Stored items
▶

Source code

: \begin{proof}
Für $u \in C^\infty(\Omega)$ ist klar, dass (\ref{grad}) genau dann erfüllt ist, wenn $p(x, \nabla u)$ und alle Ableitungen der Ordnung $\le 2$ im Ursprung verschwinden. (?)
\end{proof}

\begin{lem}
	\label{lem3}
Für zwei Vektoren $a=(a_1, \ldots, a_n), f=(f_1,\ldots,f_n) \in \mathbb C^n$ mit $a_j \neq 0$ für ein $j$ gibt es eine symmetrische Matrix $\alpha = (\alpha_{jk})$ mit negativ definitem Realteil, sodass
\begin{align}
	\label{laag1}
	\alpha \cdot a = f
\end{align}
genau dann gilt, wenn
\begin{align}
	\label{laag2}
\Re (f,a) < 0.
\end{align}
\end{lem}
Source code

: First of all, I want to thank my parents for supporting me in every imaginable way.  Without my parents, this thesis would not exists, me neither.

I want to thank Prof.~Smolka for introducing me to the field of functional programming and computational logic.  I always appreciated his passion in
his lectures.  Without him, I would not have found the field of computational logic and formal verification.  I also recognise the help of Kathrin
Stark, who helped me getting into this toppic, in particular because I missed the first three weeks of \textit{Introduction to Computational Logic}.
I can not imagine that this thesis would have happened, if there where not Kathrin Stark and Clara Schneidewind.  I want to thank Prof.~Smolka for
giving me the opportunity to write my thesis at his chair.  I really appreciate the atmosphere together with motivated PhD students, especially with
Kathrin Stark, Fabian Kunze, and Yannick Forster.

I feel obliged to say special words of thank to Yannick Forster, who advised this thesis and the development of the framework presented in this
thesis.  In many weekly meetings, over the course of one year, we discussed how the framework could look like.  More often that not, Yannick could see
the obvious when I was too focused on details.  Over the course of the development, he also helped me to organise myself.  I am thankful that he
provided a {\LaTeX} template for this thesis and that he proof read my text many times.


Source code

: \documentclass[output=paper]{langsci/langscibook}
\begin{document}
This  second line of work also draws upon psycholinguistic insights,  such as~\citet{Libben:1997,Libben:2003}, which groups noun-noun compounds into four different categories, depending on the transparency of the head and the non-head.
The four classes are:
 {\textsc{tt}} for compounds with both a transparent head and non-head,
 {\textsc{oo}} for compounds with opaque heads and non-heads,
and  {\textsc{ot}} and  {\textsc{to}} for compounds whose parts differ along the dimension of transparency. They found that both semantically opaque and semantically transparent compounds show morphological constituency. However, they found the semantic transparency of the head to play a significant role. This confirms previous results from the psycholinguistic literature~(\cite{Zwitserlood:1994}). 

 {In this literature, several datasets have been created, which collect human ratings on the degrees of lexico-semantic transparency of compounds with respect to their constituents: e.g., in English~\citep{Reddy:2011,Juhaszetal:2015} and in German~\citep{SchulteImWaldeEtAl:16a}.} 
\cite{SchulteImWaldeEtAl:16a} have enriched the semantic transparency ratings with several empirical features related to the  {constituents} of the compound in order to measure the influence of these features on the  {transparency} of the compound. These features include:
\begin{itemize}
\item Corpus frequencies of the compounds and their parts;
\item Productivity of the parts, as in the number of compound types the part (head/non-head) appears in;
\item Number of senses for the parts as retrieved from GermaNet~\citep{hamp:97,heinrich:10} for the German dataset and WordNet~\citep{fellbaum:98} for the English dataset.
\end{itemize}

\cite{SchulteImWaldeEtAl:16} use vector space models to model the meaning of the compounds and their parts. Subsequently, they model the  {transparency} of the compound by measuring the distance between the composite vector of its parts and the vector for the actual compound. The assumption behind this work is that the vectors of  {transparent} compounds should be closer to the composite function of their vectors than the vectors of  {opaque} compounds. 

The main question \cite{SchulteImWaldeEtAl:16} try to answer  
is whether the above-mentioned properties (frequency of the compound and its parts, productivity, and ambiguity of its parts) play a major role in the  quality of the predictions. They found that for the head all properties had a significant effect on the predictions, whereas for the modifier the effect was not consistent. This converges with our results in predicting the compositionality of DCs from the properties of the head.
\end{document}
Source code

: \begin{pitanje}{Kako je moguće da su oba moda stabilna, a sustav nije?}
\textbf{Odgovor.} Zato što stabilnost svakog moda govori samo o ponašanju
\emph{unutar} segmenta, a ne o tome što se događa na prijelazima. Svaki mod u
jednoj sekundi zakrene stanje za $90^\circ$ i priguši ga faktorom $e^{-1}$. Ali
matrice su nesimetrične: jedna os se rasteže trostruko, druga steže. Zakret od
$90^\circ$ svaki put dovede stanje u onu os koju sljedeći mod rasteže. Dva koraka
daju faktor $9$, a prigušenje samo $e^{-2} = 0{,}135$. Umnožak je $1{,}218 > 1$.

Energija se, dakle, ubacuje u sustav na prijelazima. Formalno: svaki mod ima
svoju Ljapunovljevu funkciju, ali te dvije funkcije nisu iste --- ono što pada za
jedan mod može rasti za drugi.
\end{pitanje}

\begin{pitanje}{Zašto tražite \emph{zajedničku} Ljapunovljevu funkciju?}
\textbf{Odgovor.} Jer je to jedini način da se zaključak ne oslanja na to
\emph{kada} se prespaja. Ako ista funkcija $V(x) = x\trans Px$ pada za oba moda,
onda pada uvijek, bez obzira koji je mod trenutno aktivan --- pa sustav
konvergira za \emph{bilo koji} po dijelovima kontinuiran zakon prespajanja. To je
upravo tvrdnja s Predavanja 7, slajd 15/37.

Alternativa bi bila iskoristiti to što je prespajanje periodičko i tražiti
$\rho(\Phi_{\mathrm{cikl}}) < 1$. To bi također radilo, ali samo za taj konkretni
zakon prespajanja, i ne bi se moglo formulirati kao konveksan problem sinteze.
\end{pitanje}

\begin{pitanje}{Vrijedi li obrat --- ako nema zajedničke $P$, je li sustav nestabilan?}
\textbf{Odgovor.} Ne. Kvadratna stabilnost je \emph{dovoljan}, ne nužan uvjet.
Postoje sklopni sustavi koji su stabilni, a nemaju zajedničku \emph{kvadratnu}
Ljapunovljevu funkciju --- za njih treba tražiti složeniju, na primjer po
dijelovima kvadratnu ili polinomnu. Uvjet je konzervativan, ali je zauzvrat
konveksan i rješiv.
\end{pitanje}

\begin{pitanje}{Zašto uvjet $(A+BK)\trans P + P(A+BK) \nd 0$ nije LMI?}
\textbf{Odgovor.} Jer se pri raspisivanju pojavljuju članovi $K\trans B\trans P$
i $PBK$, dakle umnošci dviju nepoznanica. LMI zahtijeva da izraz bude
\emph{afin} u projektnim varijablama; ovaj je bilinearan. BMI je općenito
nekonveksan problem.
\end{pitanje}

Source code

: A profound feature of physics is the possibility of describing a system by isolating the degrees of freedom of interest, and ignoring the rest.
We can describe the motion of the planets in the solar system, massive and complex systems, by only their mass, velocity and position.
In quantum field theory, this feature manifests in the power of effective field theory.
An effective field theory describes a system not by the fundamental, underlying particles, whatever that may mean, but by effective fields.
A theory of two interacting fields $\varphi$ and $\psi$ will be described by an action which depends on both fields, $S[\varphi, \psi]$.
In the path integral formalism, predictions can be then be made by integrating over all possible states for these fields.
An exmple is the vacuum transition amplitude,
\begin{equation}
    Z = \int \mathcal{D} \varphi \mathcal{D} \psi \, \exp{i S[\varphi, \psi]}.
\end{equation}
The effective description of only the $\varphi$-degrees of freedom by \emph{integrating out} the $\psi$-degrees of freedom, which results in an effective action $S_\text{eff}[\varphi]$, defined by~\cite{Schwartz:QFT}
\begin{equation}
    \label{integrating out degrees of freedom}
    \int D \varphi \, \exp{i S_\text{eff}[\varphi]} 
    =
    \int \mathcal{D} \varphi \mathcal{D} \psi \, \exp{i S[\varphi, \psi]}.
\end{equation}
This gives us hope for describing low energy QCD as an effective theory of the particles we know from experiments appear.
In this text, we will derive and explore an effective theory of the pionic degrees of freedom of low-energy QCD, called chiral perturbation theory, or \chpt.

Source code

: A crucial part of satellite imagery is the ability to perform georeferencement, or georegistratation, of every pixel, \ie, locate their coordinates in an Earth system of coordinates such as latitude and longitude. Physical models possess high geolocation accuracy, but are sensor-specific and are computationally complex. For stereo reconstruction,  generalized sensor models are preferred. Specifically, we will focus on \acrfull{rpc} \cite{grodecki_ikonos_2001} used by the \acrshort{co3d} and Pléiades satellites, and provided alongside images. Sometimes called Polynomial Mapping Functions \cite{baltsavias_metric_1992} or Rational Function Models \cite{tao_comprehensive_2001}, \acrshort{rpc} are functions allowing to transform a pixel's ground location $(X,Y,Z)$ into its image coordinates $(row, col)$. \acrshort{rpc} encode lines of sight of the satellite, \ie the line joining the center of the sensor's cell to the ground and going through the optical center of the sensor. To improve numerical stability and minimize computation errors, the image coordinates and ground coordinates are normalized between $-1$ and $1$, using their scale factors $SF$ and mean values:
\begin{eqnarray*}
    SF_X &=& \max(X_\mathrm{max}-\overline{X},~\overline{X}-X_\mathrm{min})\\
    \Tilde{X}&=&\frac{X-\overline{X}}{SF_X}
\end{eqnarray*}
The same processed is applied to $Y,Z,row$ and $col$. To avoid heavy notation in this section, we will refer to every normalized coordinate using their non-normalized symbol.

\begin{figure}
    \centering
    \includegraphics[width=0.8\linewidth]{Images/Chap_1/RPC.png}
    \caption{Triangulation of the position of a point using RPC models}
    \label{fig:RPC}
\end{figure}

◀

TASK ITEM
A single number, please: how many lines in the data above contain the string "only"?

OUTPUT
2